# [Exercise objective]
List the lines of this listing that hold the word "hlcom".

# [Provided entries]
━━━━

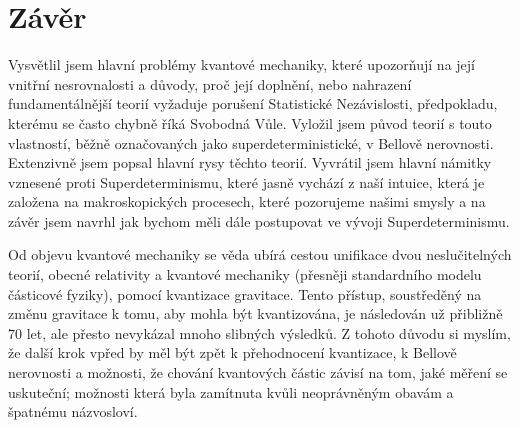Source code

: \section*{Závěr}
\label{sec:conc}

Vysvětlil jsem hlavní problémy kvantové mechaniky, které upozorňují na její vnitřní nesrovnalosti a důvody, proč její doplnění, nebo nahrazení fundamentálnější teorií vyžaduje porušení Statistické Nezávislosti, předpokladu, kterému se často chybně říká Svobodná Vůle. Vyložil jsem původ teorií s touto vlastností, běžně označovaných jako superdeterministické, v Bellově nerovnosti. Extenzivně jsem popsal hlavní rysy těchto teorií. Vyvrátil jsem hlavní námitky vznesené proti Superdeterminismu, které jasně vychází z naší intuice, která je založena na makroskopických procesech, které pozorujeme našimi smysly a na závěr jsem navrhl jak bychom měli dále postupovat ve vývoji Superdeterminismu.

Od objevu kvantové mechaniky se věda ubírá cestou unifikace dvou neslučitelných teorií, obecné relativity a kvantové mechaniky (přesněji standardního modelu částicové fyziky), pomocí kvantizace gravitace. Tento přístup, soustředěný na změnu gravitace k tomu, aby mohla být kvantizována, je následován už přibližně 70 let, ale přesto nevykázal mnoho slibných výsledků. Z tohoto důvodu si myslím, že další krok vpřed by měl být zpět k přehodnocení kvantizace, k Bellově nerovnosti a možnosti, že chování kvantových částic závisí na tom, jaké měření se uskuteční; možnosti která byla zamítnuta kvůli neoprávněným obavám a špatnému názvosloví.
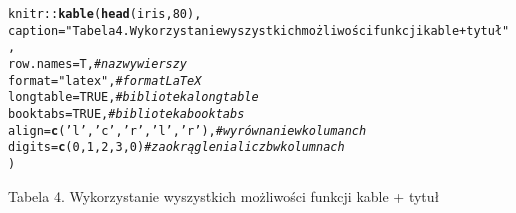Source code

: \documentclass[a4paper, 10pt]{article}\usepackage[]{graphicx}\usepackage[]{color}
\makeatletter
\newcommand{\hlnum}[1]{\textcolor[rgb]{0.686,0.059,0.569}{#1}}%
\newcommand{\hlstr}[1]{\textcolor[rgb]{0.192,0.494,0.8}{#1}}%
\newcommand{\hlcom}[1]{\textcolor[rgb]{0.678,0.584,0.686}{\textit{#1}}}%
\newcommand{\hlstd}[1]{\textcolor[rgb]{0.345,0.345,0.345}{#1}}%
\newcommand{\hlkwc}[1]{\textcolor[rgb]{0.333,0.667,0.333}{#1}}%
\newcommand{\hlkwd}[1]{\textcolor[rgb]{0.737,0.353,0.396}{\textbf{#1}}}%
\newenvironment{kframe}{%
 \def\at@end@of@kframe{}%
 \ifinner\ifhmode%
  \def\at@end@of@kframe{\end{minipage}}%
  \begin{minipage}{\columnwidth}%
 \fi\fi%
 \def\FrameCommand##1{\hskip\@totalleftmargin \hskip-\fboxsep
 \colorbox{shadecolor}{##1}\hskip-\fboxsep
     \hskip-\linewidth \hskip-\@totalleftmargin \hskip\columnwidth}%
 \MakeFramed {\advance\hsize-\width
   \@totalleftmargin\z@ \linewidth\hsize
   \@setminipage}}%
 {\par\unskip\endMakeFramed%
 \at@end@of@kframe}
\makeatother
\begin{document}
\begin{kframe}
\begin{alltt}
\hlstd{knitr::} \hlkwd{kable}\hlstd{(} \hlkwd{head}\hlstd{(iris,} \hlnum{80}\hlstd{) ,}
        \hlkwc{caption}\hlstd{=}\hlstr{"Tabela 4. Wykorzystanie wyszystkich możliwości funkcji kable + tytuł"}\hlstd{,}
        \hlkwc{row.names} \hlstd{= T,} \hlcom{# nazwy wierszy}
        \hlkwc{format}\hlstd{=}\hlstr{"latex"}\hlstd{,} \hlcom{# format LaTeX}
        \hlkwc{longtable}\hlstd{=}\hlnum{TRUE}\hlstd{,}  \hlcom{# biblioteka longtable}
        \hlkwc{booktabs}\hlstd{=}\hlnum{TRUE}\hlstd{,} \hlcom{# biblioteka booktabs}
        \hlkwc{align}\hlstd{=}\hlkwd{c}\hlstd{(}\hlstr{'l'}\hlstd{,} \hlstr{'c'}\hlstd{,} \hlstr{'r'}\hlstd{,} \hlstr{'l'}\hlstd{,} \hlstr{'r'}\hlstd{),} \hlcom{# wyrównanie w kolumanch}
        \hlkwc{digits}\hlstd{=}\hlkwd{c}\hlstd{(}\hlnum{0}\hlstd{,}\hlnum{1}\hlstd{,}\hlnum{2}\hlstd{,}\hlnum{3}\hlstd{,}\hlnum{0}\hlstd{)} \hlcom{# zaokrąglenia liczb w kolumnach}
        \hlstd{)}
\end{alltt}
\end{kframe}
\caption{Tabela 4. Wykorzystanie wyszystkich możliwości funkcji kable + tytuł}
\end{document}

━━━━

# [Completed exercise]
\newcommand{\hlcom}[1]{\textcolor[rgb]{0.678,0.584,0.686}{\textit{#1}}}%
        \hlkwc{row.names} \hlstd{= T,} \hlcom{# nazwy wierszy}
        \hlkwc{format}\hlstd{=}\hlstr{"latex"}\hlstd{,} \hlcom{# format LaTeX}
        \hlkwc{longtable}\hlstd{=}\hlnum{TRUE}\hlstd{,}  \hlcom{# biblioteka longtable}
        \hlkwc{booktabs}\hlstd{=}\hlnum{TRUE}\hlstd{,} \hlcom{# biblioteka booktabs}
        \hlkwc{align}\hlstd{=}\hlkwd{c}\hlstd{(}\hlstr{'l'}\hlstd{,} \hlstr{'c'}\hlstd{,} \hlstr{'r'}\hlstd{,} \hlstr{'l'}\hlstd{,} \hlstr{'r'}\hlstd{),} \hlcom{# wyrównanie w kolumanch}
        \hlkwc{digits}\hlstd{=}\hlkwd{c}\hlstd{(}\hlnum{0}\hlstd{,}\hlnum{1}\hlstd{,}\hlnum{2}\hlstd{,}\hlnum{3}\hlstd{,}\hlnum{0}\hlstd{)} \hlcom{# zaokrąglenia liczb w kolumnach}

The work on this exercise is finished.